Carr’s story of losing her son is similar to those of Geneva Reed-Veal, mother of Sandra Bland, and Maria Hamilton, mother of Dontre Hamilton.
Bland was arrested in Texas in July 2015 for a minor traffic violation and allegedly assaulting an officer. Days later, she was found hanged in a Texas jail cell. Though the county coroner classified Bland’s death a suicide, protesters disputed the cause of death and alleged that racially motivated violence had taken place during the traffic stop.
“We’re dealing with a broken criminal justice system,” Reed-Veal said. “It’s criminal what’s going on in the criminal justice system.”
Dontre Hamilton died in 2014 at Red Arrow Park in Milwaukee after an officer shot him 14 times. Though the officer was fired from the police department, no charges were filed.

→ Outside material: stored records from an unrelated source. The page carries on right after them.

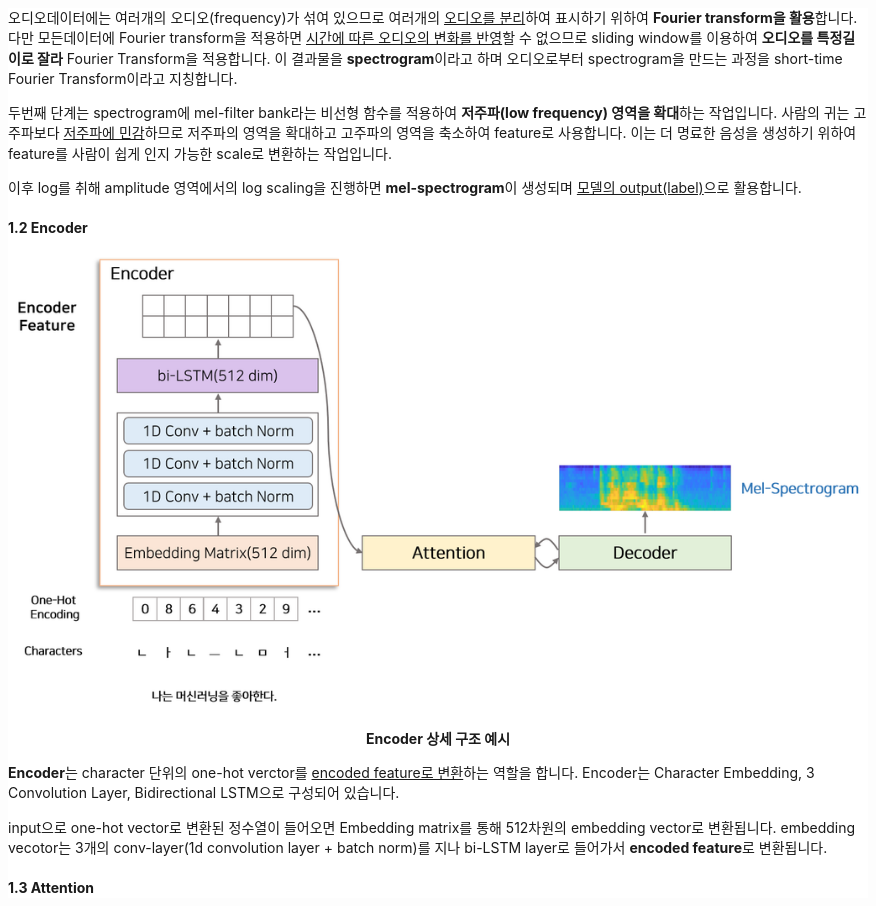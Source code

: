 오디오데이터에는 여러개의 오디오(frequency)가 섞여 있으므로 여러개의 <u>오디오를 분리</u>하여 표시하기 위하여 **Fourier transform을 활용**합니다.
다만 모든데이터에 Fourier transform을 적용하면 <u>시간에 따른 오디오의 변화를 반영</u>할 수 없으므로 sliding window를 이용하여 **오디오를 특정길이로 잘라** Fourier Transform을 적용합니다. 
이 결과물을 **spectrogram**이라고 하며 오디오로부터 spectrogram을 만드는 과정을 short-time Fourier Transform이라고 지칭합니다.

두번째 단계는 spectrogram에 mel-filter bank라는 비선형 함수를 적용하여 **저주파(low frequency) 영역을 확대**하는 작업입니다.
사람의 귀는 고주파보다 <u>저주파에 민감</u>하므로 저주파의 영역을 확대하고 고주파의 영역을 축소하여 feature로 사용합니다.
이는 더 명료한 음성을 생성하기 위하여 feature를 사람이 쉽게 인지 가능한 scale로 변환하는 작업입니다.  
 
이후 log를 취해 amplitude 영역에서의 log scaling을 진행하면 **mel-spectrogram**이 생성되며 <u>모델의 output(label)</u>으로 활용합니다.

#### 1.2 Encoder
![](/img/in-post/2020/2020-10-08/encoder.png)
<center><b>Encoder 상세 구조 예시</b></center>

**Encoder**는 character 단위의 one-hot verctor를 <u>encoded feature로 변환</u>하는 역할을 합니다. 
Encoder는 Character Embedding, 3 Convolution Layer, Bidirectional LSTM으로 구성되어 있습니다.

input으로 one-hot vector로 변환된 정수열이 들어오면 Embedding matrix를 통해 512차원의 embedding vector로 변환됩니다.
embedding vecotor는 3개의 conv-layer(1d convolution layer + batch norm)를 지나 bi-LSTM layer로 들어가서 **encoded feature**로 변환됩니다. 

#### 1.3 Attention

“The way that the system was set up, the way it was created, there was no justice for black Americans,” Hamilton said. “We still are fighting for the right to have that justice.”
Fighting through tears, their voices cracking, the three “Mothers of the Movement” called for a dramatic shift in how police officers treat African-Americans.
The event had its share of dark moments that left the audience silent. Even so, Carr, Hamilton and Reed-Veal sought to deliver an optimistic message.
“We can change the narrative of how we’re being policed and how the politicians write laws and bills that govern us and our community,” Hamilton said.